Create a Watchmaker's Blend

+++ title = “Watchmaker Blend Workflow (Rhino 9 WIP)” +++

In this exercise, you’ll learn a workflow for creating high-quality corner blends using the new Patch Multi-Blend method in Rhino 9.
This technique improves highlight flow and avoids messy fillet corners — often called a watchmaker blend.

What You’ll Learn

  • Evaluating fillet quality with highlights
  • Preparing edges for patching
  • Creating a proxy surface
  • Building a multi-directional blend with Patch
  • Verifying continuity with Zebra

Exercise — Creating a Watchmaker Blend

Initial fillet result with uneven highlight flow.

Initial fillet result with uneven highlight flow.

1. Create the Base Fillet (0:18)

  1. Run FilletEdge.
  2. Set radius to 0.5 units.
  3. Accept default (no setback).
  4. Inspect the corner result.

👉 Rhino 9 produces a valid corner, but highlight flow may appear uneven.

2. Evaluate the Surface (1:12)

  1. Switch viewport to Rendered mode.
  2. Apply a simple material.
  3. Observe highlight behavior in the corner.

If highlights bounce or break, refinement is needed.

3. Remove the Corner Surfaces (1:41)

  1. Ctrl+Shift-click the fillet corner faces.
  2. Delete them.

You should now see the surrounding boundary edges.

4. Repair Edges with MergeEdge (1:58)

  1. Run MergeEdge.
  2. Merge edge segments where continuity should be smooth.
  3. Leave key transition edges split.

This simplifies the boundary for patching.

5. Create a Proxy Surface (2:13)

  1. Run BlendSrf.
  2. Pick the two opposing edges.
  3. Accept defaults (curvature is fine).

The surface does not need to fit perfectly — it only guides the patch.

Proxy blend surface used as a guide.

Proxy blend surface used as a guide.

6. Build the Multi-Blend Patch (2:38)

  1. Run Patch.
  2. Select all surrounding edges.
  3. Set continuity to G1 for each edge.
  4. Enable Multi-Blend.
  5. Click Preview.

You should see a smooth multi-directional blend forming.

7. Finalize the Blend (3:03)

  1. Accept the patch.
  2. Delete the proxy surface.
  3. Mirror the result if needed.
  4. Run Join.

You should now have a closed polysurface.

Final multi-blend corner.

Final multi-blend corner.

8. Inspect Highlights (3:25)

  1. Switch to an environment with strong reflections (e.g., automotive).
  2. Compare highlight flow between the original and new blend.

The new surface should show smooth, continuous reflections.

9. Verify with Zebra Analysis (3:57)

  1. Run Zebra.
  2. Inspect stripe continuity across the blend.

Clean, uninterrupted stripes confirm a high-quality transition.

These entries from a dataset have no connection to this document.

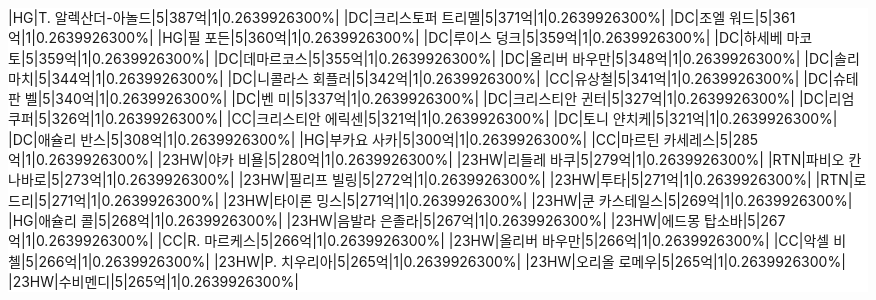 |HG|T. 알렉산더-아놀드|5|387억|1|0.2639926300%|
|DC|크리스토퍼 트리멜|5|371억|1|0.2639926300%|
|DC|조엘 워드|5|361억|1|0.2639926300%|
|HG|필 포든|5|360억|1|0.2639926300%|
|DC|루이스 덩크|5|359억|1|0.2639926300%|
|DC|하세베 마코토|5|359억|1|0.2639926300%|
|DC|데마르코스|5|355억|1|0.2639926300%|
|DC|올리버 바우만|5|348억|1|0.2639926300%|
|DC|솔리 마치|5|344억|1|0.2639926300%|
|DC|니콜라스 회플러|5|342억|1|0.2639926300%|
|CC|유상철|5|341억|1|0.2639926300%|
|DC|슈테판 벨|5|340억|1|0.2639926300%|
|DC|벤 미|5|337억|1|0.2639926300%|
|DC|크리스티안 귄터|5|327억|1|0.2639926300%|
|DC|리엄 쿠퍼|5|326억|1|0.2639926300%|
|CC|크리스티안 에릭센|5|321억|1|0.2639926300%|
|DC|토니 얀치케|5|321억|1|0.2639926300%|
|DC|애슐리 반스|5|308억|1|0.2639926300%|
|HG|부카요 사카|5|300억|1|0.2639926300%|
|CC|마르틴 카세레스|5|285억|1|0.2639926300%|
|23HW|야카 비욜|5|280억|1|0.2639926300%|
|23HW|리들레 바쿠|5|279억|1|0.2639926300%|
|RTN|파비오 칸나바로|5|273억|1|0.2639926300%|
|23HW|필리프 빌링|5|272억|1|0.2639926300%|
|23HW|투타|5|271억|1|0.2639926300%|
|RTN|로드리|5|271억|1|0.2639926300%|
|23HW|타이론 밍스|5|271억|1|0.2639926300%|
|23HW|쿤 카스테일스|5|269억|1|0.2639926300%|
|HG|애슐리 콜|5|268억|1|0.2639926300%|
|23HW|음발라 은졸라|5|267억|1|0.2639926300%|
|23HW|에드몽 탑소바|5|267억|1|0.2639926300%|
|CC|R. 마르케스|5|266억|1|0.2639926300%|
|23HW|올리버 바우만|5|266억|1|0.2639926300%|
|CC|악셀 비첼|5|266억|1|0.2639926300%|
|23HW|P. 치우리아|5|265억|1|0.2639926300%|
|23HW|오리올 로메우|5|265억|1|0.2639926300%|
|23HW|수비멘디|5|265억|1|0.2639926300%|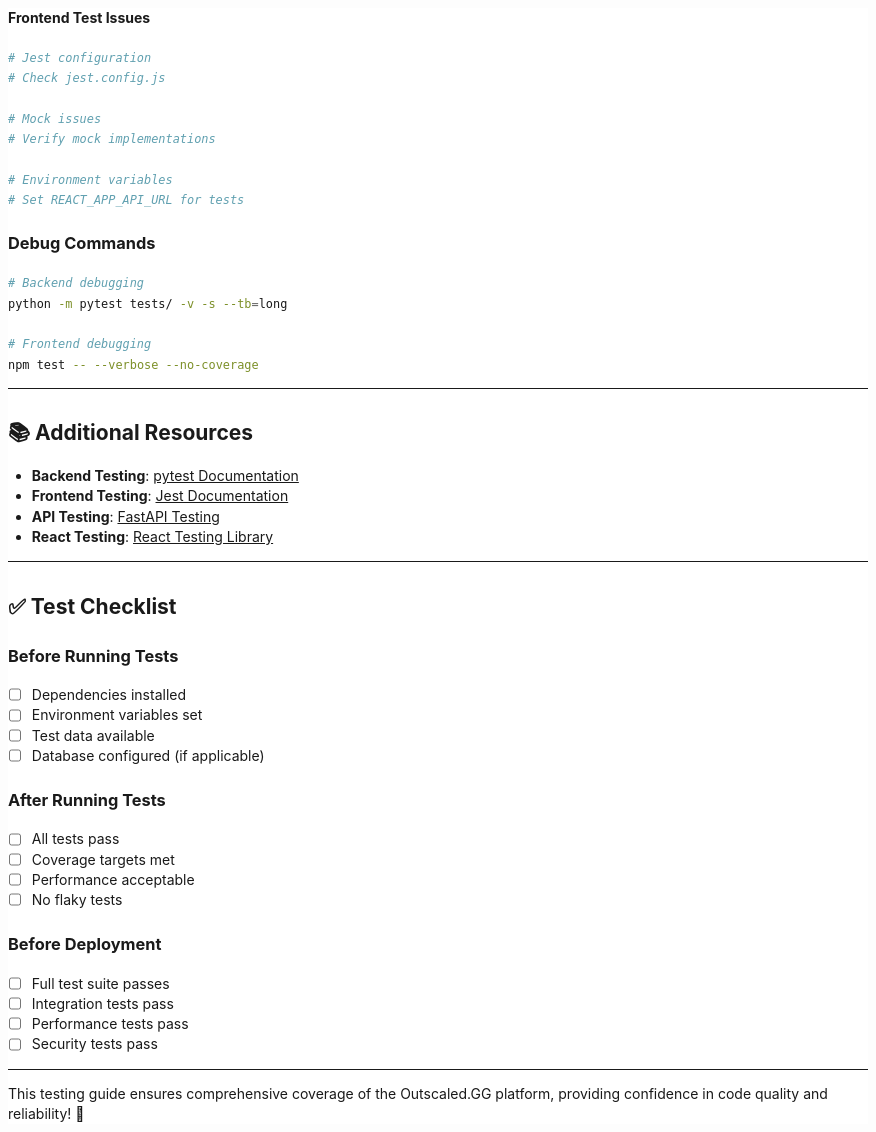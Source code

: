 #### **Frontend Test Issues**
```bash
# Jest configuration
# Check jest.config.js

# Mock issues
# Verify mock implementations

# Environment variables
# Set REACT_APP_API_URL for tests
```

### **Debug Commands**
```bash
# Backend debugging
python -m pytest tests/ -v -s --tb=long

# Frontend debugging
npm test -- --verbose --no-coverage
```

---

## 📚 Additional Resources

- **Backend Testing**: [pytest Documentation](https://docs.pytest.org/)
- **Frontend Testing**: [Jest Documentation](https://jestjs.io/docs)
- **API Testing**: [FastAPI Testing](https://fastapi.tiangolo.com/tutorial/testing/)
- **React Testing**: [React Testing Library](https://testing-library.com/docs/react-testing-library/intro/)

---

## ✅ Test Checklist

### **Before Running Tests**
- [ ] Dependencies installed
- [ ] Environment variables set
- [ ] Test data available
- [ ] Database configured (if applicable)

### **After Running Tests**
- [ ] All tests pass
- [ ] Coverage targets met
- [ ] Performance acceptable
- [ ] No flaky tests

### **Before Deployment**
- [ ] Full test suite passes
- [ ] Integration tests pass
- [ ] Performance tests pass
- [ ] Security tests pass

---

This testing guide ensures comprehensive coverage of the Outscaled.GG platform, providing confidence in code quality and reliability! 🚀 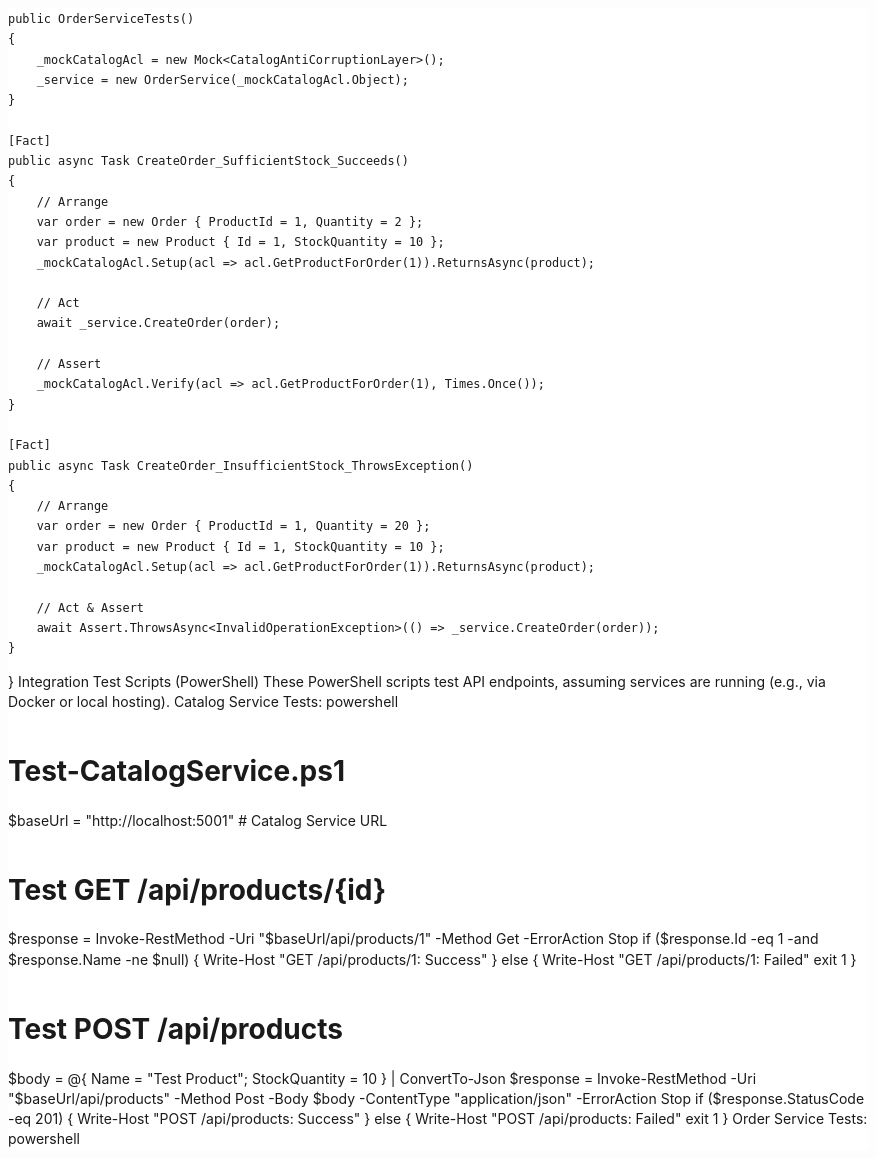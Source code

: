     public OrderServiceTests()
    {
        _mockCatalogAcl = new Mock<CatalogAntiCorruptionLayer>();
        _service = new OrderService(_mockCatalogAcl.Object);
    }

    [Fact]
    public async Task CreateOrder_SufficientStock_Succeeds()
    {
        // Arrange
        var order = new Order { ProductId = 1, Quantity = 2 };
        var product = new Product { Id = 1, StockQuantity = 10 };
        _mockCatalogAcl.Setup(acl => acl.GetProductForOrder(1)).ReturnsAsync(product);

        // Act
        await _service.CreateOrder(order);

        // Assert
        _mockCatalogAcl.Verify(acl => acl.GetProductForOrder(1), Times.Once());
    }

    [Fact]
    public async Task CreateOrder_InsufficientStock_ThrowsException()
    {
        // Arrange
        var order = new Order { ProductId = 1, Quantity = 20 };
        var product = new Product { Id = 1, StockQuantity = 10 };
        _mockCatalogAcl.Setup(acl => acl.GetProductForOrder(1)).ReturnsAsync(product);

        // Act & Assert
        await Assert.ThrowsAsync<InvalidOperationException>(() => _service.CreateOrder(order));
    }
}
Integration Test Scripts (PowerShell)
These PowerShell scripts test API endpoints, assuming services are running (e.g., via Docker or local hosting).
Catalog Service Tests:
powershell
# Test-CatalogService.ps1
$baseUrl = "http://localhost:5001"  # Catalog Service URL

# Test GET /api/products/{id}
$response = Invoke-RestMethod -Uri "$baseUrl/api/products/1" -Method Get -ErrorAction Stop
if ($response.Id -eq 1 -and $response.Name -ne $null) {
    Write-Host "GET /api/products/1: Success"
} else {
    Write-Host "GET /api/products/1: Failed"
    exit 1
}

# Test POST /api/products
$body = @{ Name = "Test Product"; StockQuantity = 10 } | ConvertTo-Json
$response = Invoke-RestMethod -Uri "$baseUrl/api/products" -Method Post -Body $body -ContentType "application/json" -ErrorAction Stop
if ($response.StatusCode -eq 201) {
    Write-Host "POST /api/products: Success"
} else {
    Write-Host "POST /api/products: Failed"
    exit 1
}
Order Service Tests:
powershell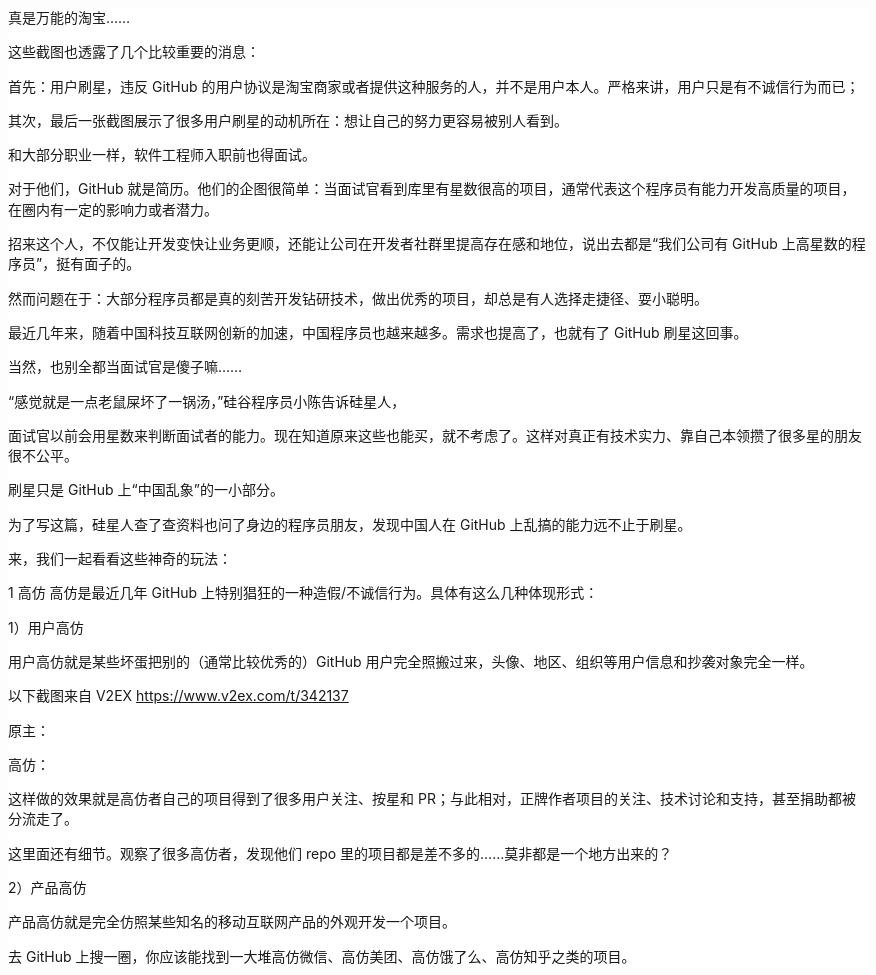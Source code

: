 





真是万能的淘宝……

这些截图也透露了几个比较重要的消息：

首先：用户刷星，违反 GitHub 的用户协议是淘宝商家或者提供这种服务的人，并不是用户本人。严格来讲，用户只是有不诚信行为而已；

其次，最后一张截图展示了很多用户刷星的动机所在：想让自己的努力更容易被别人看到。

和大部分职业一样，软件工程师入职前也得面试。

对于他们，GitHub 就是简历。他们的企图很简单：当面试官看到库里有星数很高的项目，通常代表这个程序员有能力开发高质量的项目，在圈内有一定的影响力或者潜力。

招来这个人，不仅能让开发变快让业务更顺，还能让公司在开发者社群里提高存在感和地位，说出去都是“我们公司有 GitHub 上高星数的程序员”，挺有面子的。

然而问题在于：大部分程序员都是真的刻苦开发钻研技术，做出优秀的项目，却总是有人选择走捷径、耍小聪明。

最近几年来，随着中国科技互联网创新的加速，中国程序员也越来越多。需求也提高了，也就有了 GitHub 刷星这回事。

当然，也别全都当面试官是傻子嘛……





“感觉就是一点老鼠屎坏了一锅汤，”硅谷程序员小陈告诉硅星人，

面试官以前会用星数来判断面试者的能力。现在知道原来这些也能买，就不考虑了。这样对真正有技术实力、靠自己本领攒了很多星的朋友很不公平。

刷星只是 GitHub 上“中国乱象”的一小部分。

为了写这篇，硅星人查了查资料也问了身边的程序员朋友，发现中国人在 GitHub 上乱搞的能力远不止于刷星。

来，我们一起看看这些神奇的玩法：

1
高仿
高仿是最近几年 GitHub 上特别猖狂的一种造假/不诚信行为。具体有这么几种体现形式：

1）用户高仿

用户高仿就是某些坏蛋把别的（通常比较优秀的）GitHub 用户完全照搬过来，头像、地区、组织等用户信息和抄袭对象完全一样。

以下截图来自 V2EX https://www.v2ex.com/t/342137

原主：



高仿：



这样做的效果就是高仿者自己的项目得到了很多用户关注、按星和 PR；与此相对，正牌作者项目的关注、技术讨论和支持，甚至捐助都被分流走了。

这里面还有细节。观察了很多高仿者，发现他们 repo 里的项目都是差不多的……莫非都是一个地方出来的？



2）产品高仿

产品高仿就是完全仿照某些知名的移动互联网产品的外观开发一个项目。

去 GitHub 上搜一圈，你应该能找到一大堆高仿微信、高仿美团、高仿饿了么、高仿知乎之类的项目。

Zebra analysis showing smooth continuity.

Zebra analysis showing smooth continuity.

Understanding Continuity Feedback (4:46)

When running Patch:

  • Each edge displays its assigned continuity
  • The command reports whether G0 and G1 are achieved
  • If continuity passes, the surface will join successfully

Rebuilding the Blend (Optional Practice) (5:02)

  1. Repair edges again with MergeEdge if needed.
  2. Recreate the proxy surface.
  3. Run Patch → Multi-Blend.
  4. Confirm continuity readout.

This repetition helps reinforce the workflow.

Result

You now have a high-quality corner blend with:

  • Smooth highlight flow
  • Verified G1 continuity
  • Clean zebra stripes
  • A fully closed polysurface

Summary

  1. Create a standard fillet
  2. Remove problematic corner faces
  3. Merge and prepare edges
  4. Add a proxy blend surface
  5. Use Patch Multi-Blend
  6. Validate with Zebra
Finished
You’ve created a production-quality multi-directional blend using Rhino 9’s new patch workflow.